How long do boluses last ?
People often ask why boluses don’t last longer when the batteries will keep going for 2 years. This graph illustrates the problem. Our software concatenates the download files into a continuous record and one such is shown here.
This bolus was in a commercial cow and I don’t know what she was being fed. Probably not enough in July given the high pH values. The flat lines are gaps in the data where the computer has just filled in values to keep a continuous record. The daily range all looks about right until November (after 150 days in the cow). Thereafter the range gets narrower until after Christmas at which point the pH tends to drift upward and the daily range gets narrower. I think this indicates reference junction drift. I think rumen liquor has managed to penetrate to the reference electrode which means that the measurement of the millivolt potential difference tends to zero.

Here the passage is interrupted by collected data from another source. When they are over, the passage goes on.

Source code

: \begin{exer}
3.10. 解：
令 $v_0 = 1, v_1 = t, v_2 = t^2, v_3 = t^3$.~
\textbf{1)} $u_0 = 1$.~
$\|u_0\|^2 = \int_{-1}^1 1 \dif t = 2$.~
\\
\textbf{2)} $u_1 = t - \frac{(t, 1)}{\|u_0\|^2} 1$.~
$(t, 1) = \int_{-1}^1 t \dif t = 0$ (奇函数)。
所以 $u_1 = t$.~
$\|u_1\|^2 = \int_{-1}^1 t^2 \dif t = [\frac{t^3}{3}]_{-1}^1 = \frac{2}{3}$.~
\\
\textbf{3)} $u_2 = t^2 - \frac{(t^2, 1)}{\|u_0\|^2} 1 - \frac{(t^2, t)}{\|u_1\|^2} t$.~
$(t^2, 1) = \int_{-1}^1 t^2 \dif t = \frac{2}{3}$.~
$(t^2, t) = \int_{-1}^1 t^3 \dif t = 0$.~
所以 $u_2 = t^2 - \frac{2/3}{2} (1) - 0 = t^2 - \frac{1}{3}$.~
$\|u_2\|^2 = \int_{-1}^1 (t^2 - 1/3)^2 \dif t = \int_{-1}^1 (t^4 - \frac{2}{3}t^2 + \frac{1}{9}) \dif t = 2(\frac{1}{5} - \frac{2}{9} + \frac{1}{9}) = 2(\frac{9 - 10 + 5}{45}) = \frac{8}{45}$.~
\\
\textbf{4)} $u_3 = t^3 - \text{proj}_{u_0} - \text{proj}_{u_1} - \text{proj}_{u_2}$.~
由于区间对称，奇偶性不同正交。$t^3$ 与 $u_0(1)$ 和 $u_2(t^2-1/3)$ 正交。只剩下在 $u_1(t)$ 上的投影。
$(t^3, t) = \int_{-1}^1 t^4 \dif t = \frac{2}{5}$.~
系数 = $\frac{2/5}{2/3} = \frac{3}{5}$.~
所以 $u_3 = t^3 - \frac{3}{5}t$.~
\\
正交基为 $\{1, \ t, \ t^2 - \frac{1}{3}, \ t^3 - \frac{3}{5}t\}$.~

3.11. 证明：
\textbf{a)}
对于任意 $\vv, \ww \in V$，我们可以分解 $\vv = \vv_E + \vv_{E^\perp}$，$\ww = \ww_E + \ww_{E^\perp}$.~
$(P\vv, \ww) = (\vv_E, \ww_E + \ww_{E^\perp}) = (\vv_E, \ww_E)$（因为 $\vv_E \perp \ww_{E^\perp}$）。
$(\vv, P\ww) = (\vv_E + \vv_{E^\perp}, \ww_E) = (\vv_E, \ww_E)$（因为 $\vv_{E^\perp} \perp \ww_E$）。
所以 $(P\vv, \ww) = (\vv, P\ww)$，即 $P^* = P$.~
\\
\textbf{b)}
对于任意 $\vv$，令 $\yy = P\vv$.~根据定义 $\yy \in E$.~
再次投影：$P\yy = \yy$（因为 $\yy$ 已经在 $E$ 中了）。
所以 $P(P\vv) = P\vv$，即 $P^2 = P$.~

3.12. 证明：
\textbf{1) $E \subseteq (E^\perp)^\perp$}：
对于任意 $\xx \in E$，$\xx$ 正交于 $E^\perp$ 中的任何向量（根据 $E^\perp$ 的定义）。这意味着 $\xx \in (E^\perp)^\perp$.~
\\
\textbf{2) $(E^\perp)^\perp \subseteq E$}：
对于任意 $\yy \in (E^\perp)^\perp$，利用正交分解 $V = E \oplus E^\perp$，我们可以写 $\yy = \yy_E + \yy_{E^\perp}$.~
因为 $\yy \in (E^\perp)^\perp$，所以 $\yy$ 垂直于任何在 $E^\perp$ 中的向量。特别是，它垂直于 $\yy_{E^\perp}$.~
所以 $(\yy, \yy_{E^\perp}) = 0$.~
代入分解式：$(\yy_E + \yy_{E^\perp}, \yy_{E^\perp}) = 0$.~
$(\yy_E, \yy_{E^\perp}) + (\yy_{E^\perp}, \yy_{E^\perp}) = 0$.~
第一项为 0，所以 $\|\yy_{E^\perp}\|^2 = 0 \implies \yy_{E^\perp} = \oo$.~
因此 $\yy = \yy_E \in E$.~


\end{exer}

In this standard graph of voltage against pH you can see that a signal of 0 volts equates to 7 pH or neutral so as our electrodes begin to measure the same value the potential difference tends to zero and the output looks like 7 pH. So as the bolus ages the pH will tend towards 7 and the dynamic range will get narrower. This is not a problem in fistulates or slaughterhouse recovered boluses that can be washed and recalibrated. We are working on ways to solve this problem called drift in engineering terms but it will take time. For the moment we warrant the bolus to 60 days and advise that 150 days is the maximum length of time to trust the data when the bolus has not been retrieved and recalibrated.